経験的にも悪態をついたあとの人々は原因から「全力で逃げる」よりもむしろ「立ち向かう」という行動のほうをよくとるはずです。
こうした「悪態をつくと力が出る」という現象は、昔から多くの人がなんとなく感じていて、科学者たちも「これは本当なのか?」「なぜそんなことが起こるのか?」と興味を持ち、研究を続けてきました。
これまでの研究では、悪態を口にすると実際に力が入りやすくなるという結果が報告されています。
例えば握力のテストでは、汚い言葉を口にした直後に握力が平均で約1.4kg高くなるというデータが示されています。
他にも、「悪態を口にした人は、氷水の中に手を入れているときの痛みをより長く我慢できる」という結果も報告されています。
これらの効果は心理的なものだけではなく、実際に体の生理的な反応、つまり体の内部で起こる自動的な活動とも関連すると考えられています。
悪態をついたときに私たちの体は強い感情を抱きやすくなり、その感情の影響で体の内部の活動(自律神経の反応)が活発になるとされているのです。

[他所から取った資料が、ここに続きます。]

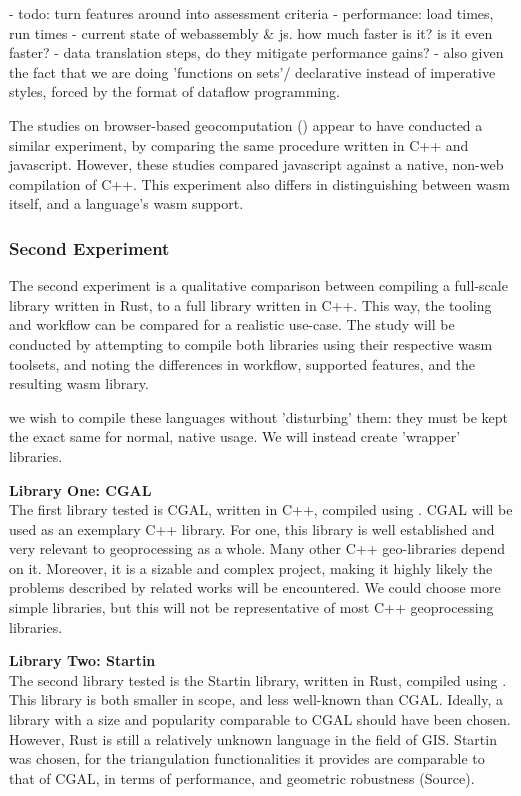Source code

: \begin{note}
  - todo: turn features around into assessment criteria
  - performance: load times, run times
  - current state of webassembly & js. how much faster is it? is it even faster? 
     - data translation steps, do they mitigate performance gains? 
     - also given the fact that we are doing 'functions on sets'/ declarative instead of imperative styles, forced by the format of dataflow programming. 
\end{note}

The studies on browser-based geocomputation () appear to have conducted a similar experiment, by comparing the same procedure written in C++ and javascript. 
However, these studies compared javascript against a native, non-web compilation of C++. 
This experiment also differs in distinguishing between \ac{wasm} itself, and a language's \ac{wasm} support.


\subsubsection{Second Experiment}
The second experiment is a qualitative comparison between compiling a full-scale library written in Rust, to a full library written in C++. 
This way, the tooling and workflow can be compared for a realistic use-case. 
The study will be conducted by attempting to compile both libraries using their respective \ac{wasm} toolsets, and noting the differences in workflow, supported features, and the resulting wasm library. 

we wish to compile these languages without 'disturbing' them: they must be kept the exact same for normal, native usage. 
We will instead create 'wrapper' libraries. 

\textbf{Library One: CGAL} \\
The first library tested is CGAL, written in C++, compiled using .
CGAL will be used as an exemplary C++ library. 
For one, this library is well established and very relevant to geoprocessing as a whole. 
Many other C++ geo-libraries depend on it.
Moreover, it is a sizable and complex project, making it highly likely the problems described by related works will be encountered. 
We could choose more simple libraries, but this will not be representative of most C++ geoprocessing libraries. 

\textbf{Library Two: Startin} \\
The second library tested is the Startin library, written in Rust, compiled using .  
This library is both smaller in scope, and less well-known than CGAL. 
Ideally, a library with a size and popularity comparable to CGAL should have been chosen.
However, Rust is still a relatively unknown language in the field of GIS. 
Startin was chosen, for the triangulation functionalities it provides are comparable to that of CGAL, in terms of performance, and geometric robustness (Source).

自律神経とは、私たちが意識しなくても勝手に体の機能を調整してくれる神経のことで、例えば緊張すると心拍が速くなったり、汗をかいたりするのはこの自律神経の働きです。
悪態をつくことが、この自律神経を刺激し、体が一時的に「本気モード」に入るような状態になるのではないかと考えられています。
しかし、実際にはまだよく分かっていないこともありました。
特に、「なぜ悪態をつくことで一時的に力が出るのか」という詳しい仕組みは、長い間はっきりと説明されていなかったのです。
かつての研究者たちは、「悪態をつくとアドレナリン(興奮したときに出るホルモン)が増えて力が出るのではないか?」と予想し、その証拠をつかもうとしていました。
しかし、この予想はなかなかはっきりとは実証できませんでした。
そこで最近になって注目されているのが、「状態脱抑制(じょうたいだつよくせい)」という考え方です。
これは難しい言葉ですが、簡単に言えば「普段は心にかかっているブレーキが一時的に外れて、行動を起こすアクセルが強く踏まれるような状態」のことを意味します。
私たちは普段、脳の中で常に「これをやってもいいかな?」「失敗したらどうしよう?」という自分自身への見張り(自己チェック)をしているため、なかなか力いっぱい行動をすることが難しくなります。
しかし、悪態を口にすると、一瞬だけこの見張り役の力が弱まり、「失敗を気にせず思い切りやってみよう!」という気持ちに切り替わりやすくなるのかもしれません。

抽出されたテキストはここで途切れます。